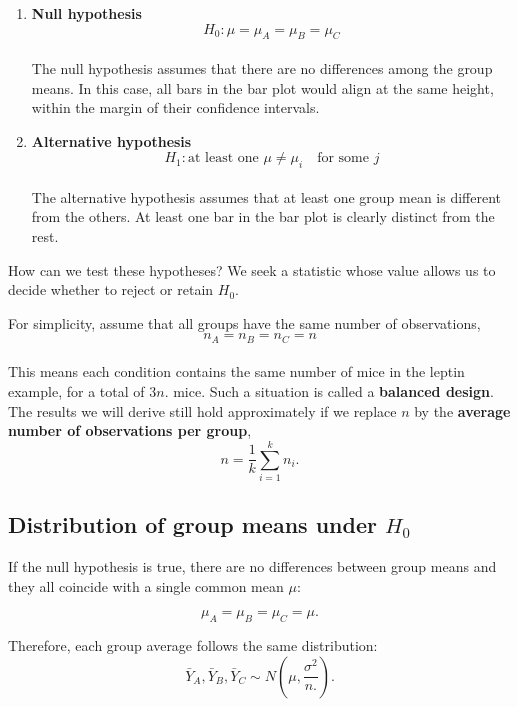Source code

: \documentclass[
]{book}
\begin{document}
\begin{enumerate}
\def\labelenumi{\alph{enumi}.}
\item
  \textbf{Null hypothesis}\\
  \[
  H_0: \mu=\mu_A = \mu_B = \mu_C
  \]\\
  The null hypothesis assumes that there are no differences among the group means. In this case, all bars in the bar plot would align at the same height, within the margin of their confidence intervals.
\item
  \textbf{Alternative hypothesis}\\
  \[
  H_1: \text{at least one } \mu \neq \mu_i \quad \text{for some $j$} 
  \]\\
  The alternative hypothesis assumes that at least one group mean is different from the others. At least one bar in the bar plot is clearly distinct from the rest.
\end{enumerate}

How can we test these hypotheses? We seek a statistic whose value allows us to decide whether to reject or retain \(H_0\).

For simplicity, assume that all groups have the same number of observations,\\
\[
n_A = n_B = n_C = n
\]\\
This means each condition contains the same number of mice in the leptin example, for a total of \(3n.\) mice. Such a situation is called a \textbf{balanced design}. The results we will derive still hold approximately if we replace \(n\) by the \textbf{average number of observations per group},\\
\[
n = \frac{1}{k} \sum_{i=1}^k n_i.
\]

\hypertarget{distribution-of-group-means-under-h_0}{%
\subsection{\texorpdfstring{Distribution of group means under \(H_0\)}{Distribution of group means under H\_0}}\label{distribution-of-group-means-under-h_0}}

If the null hypothesis is true, there are no differences between group means and they all coincide with a single common mean \(\mu\):

\[
\mu_A = \mu_B = \mu_C = \mu.
\]

Therefore, each group average follows the same distribution:\\
\[
\bar{Y}_A, \bar{Y}_B, \bar{Y}_C \sim N\!\left(\mu, \frac{\sigma^2}{n.}\right).
\]
\end{document}
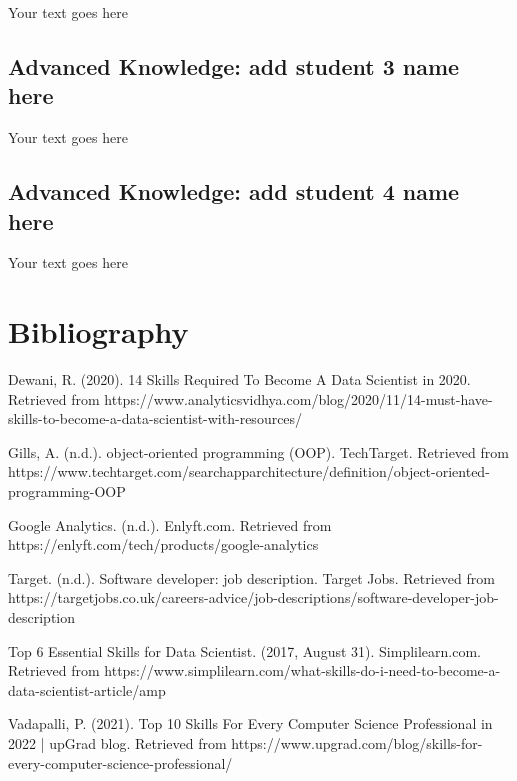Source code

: \documentclass[a4paper, 11pt]{report}
\begin{document}
Your text goes here

\subsection{Advanced Knowledge: add student 3 name here}

Your text goes here

\subsection{Advanced Knowledge: add student 4 name here}

Your text goes here




\newpage




\section{Bibliography}

\hangindent=1cm Dewani, R. (2020). 14 Skills Required To Become A Data Scientist in 2020. Retrieved from https://www.analyticsvidhya.com/blog/2020/11/14-must-have-skills-to-become-a-data-scientist-with-resources/ 

\bigskip

\hangindent=1cm Gills, A. (n.d.). object-oriented programming (OOP). TechTarget. Retrieved from https://www.techtarget.com/searchapparchitecture/definition/object-oriented-programming-OOP

\bigskip

\hangindent=1cm Google Analytics. (n.d.). Enlyft.com. Retrieved from https://enlyft.com/tech/products/google-analytics

\bigskip

\hangindent=1cm Target. (n.d.). Software developer: job description. Target Jobs. Retrieved from https://targetjobs.co.uk/careers-advice/job-descriptions/software-developer-job-description

\bigskip

\hangindent=1cm Top 6 Essential Skills for Data Scientist. (2017, August 31). Simplilearn.com. Retrieved from https://www.simplilearn.com/what-skills-do-i-need-to-become-a-data-scientist-article/amp

\bigskip

\hangindent=1cm Vadapalli, P. (2021). Top 10 Skills For Every Computer Science Professional in 2022 | upGrad blog. Retrieved from https://www.upgrad.com/blog/skills-for-every-computer-science-professional/ 
\end{document}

──────────

Task statement — The expected output is every record above, copied exactly, without pictures.

Response —
Source code

: \documentclass[
]{book}
\begin{document}
\begin{enumerate}
\def\labelenumi{\alph{enumi}.}
\item
  \textbf{Null hypothesis}\\
  \[
  H_0: \mu=\mu_A = \mu_B = \mu_C
  \]\\
  The null hypothesis assumes that there are no differences among the group means. In this case, all bars in the bar plot would align at the same height, within the margin of their confidence intervals.
\item
  \textbf{Alternative hypothesis}\\
  \[
  H_1: \text{at least one } \mu \neq \mu_i \quad \text{for some $j$} 
  \]\\
  The alternative hypothesis assumes that at least one group mean is different from the others. At least one bar in the bar plot is clearly distinct from the rest.
\end{enumerate}

How can we test these hypotheses? We seek a statistic whose value allows us to decide whether to reject or retain \(H_0\).

For simplicity, assume that all groups have the same number of observations,\\
\[
n_A = n_B = n_C = n
\]\\
This means each condition contains the same number of mice in the leptin example, for a total of \(3n.\) mice. Such a situation is called a \textbf{balanced design}. The results we will derive still hold approximately if we replace \(n\) by the \textbf{average number of observations per group},\\
\[
n = \frac{1}{k} \sum_{i=1}^k n_i.
\]

\hypertarget{distribution-of-group-means-under-h_0}{%
\subsection{\texorpdfstring{Distribution of group means under \(H_0\)}{Distribution of group means under H\_0}}\label{distribution-of-group-means-under-h_0}}

If the null hypothesis is true, there are no differences between group means and they all coincide with a single common mean \(\mu\):

\[
\mu_A = \mu_B = \mu_C = \mu.
\]

Therefore, each group average follows the same distribution:\\
\[
\bar{Y}_A, \bar{Y}_B, \bar{Y}_C \sim N\!\left(\mu, \frac{\sigma^2}{n.}\right).
\]
\end{document}
Source code

: \documentclass[a4paper, 11pt]{report}
\begin{document}
Your text goes here

\subsection{Advanced Knowledge: add student 3 name here}

Your text goes here

\subsection{Advanced Knowledge: add student 4 name here}

Your text goes here




\newpage




\section{Bibliography}

\hangindent=1cm Dewani, R. (2020). 14 Skills Required To Become A Data Scientist in 2020. Retrieved from https://www.analyticsvidhya.com/blog/2020/11/14-must-have-skills-to-become-a-data-scientist-with-resources/ 

\bigskip

\hangindent=1cm Gills, A. (n.d.). object-oriented programming (OOP). TechTarget. Retrieved from https://www.techtarget.com/searchapparchitecture/definition/object-oriented-programming-OOP

\bigskip

\hangindent=1cm Google Analytics. (n.d.). Enlyft.com. Retrieved from https://enlyft.com/tech/products/google-analytics

\bigskip

\hangindent=1cm Target. (n.d.). Software developer: job description. Target Jobs. Retrieved from https://targetjobs.co.uk/careers-advice/job-descriptions/software-developer-job-description

\bigskip

\hangindent=1cm Top 6 Essential Skills for Data Scientist. (2017, August 31). Simplilearn.com. Retrieved from https://www.simplilearn.com/what-skills-do-i-need-to-become-a-data-scientist-article/amp

\bigskip

\hangindent=1cm Vadapalli, P. (2021). Top 10 Skills For Every Computer Science Professional in 2022 | upGrad blog. Retrieved from https://www.upgrad.com/blog/skills-for-every-computer-science-professional/ 
\end{document}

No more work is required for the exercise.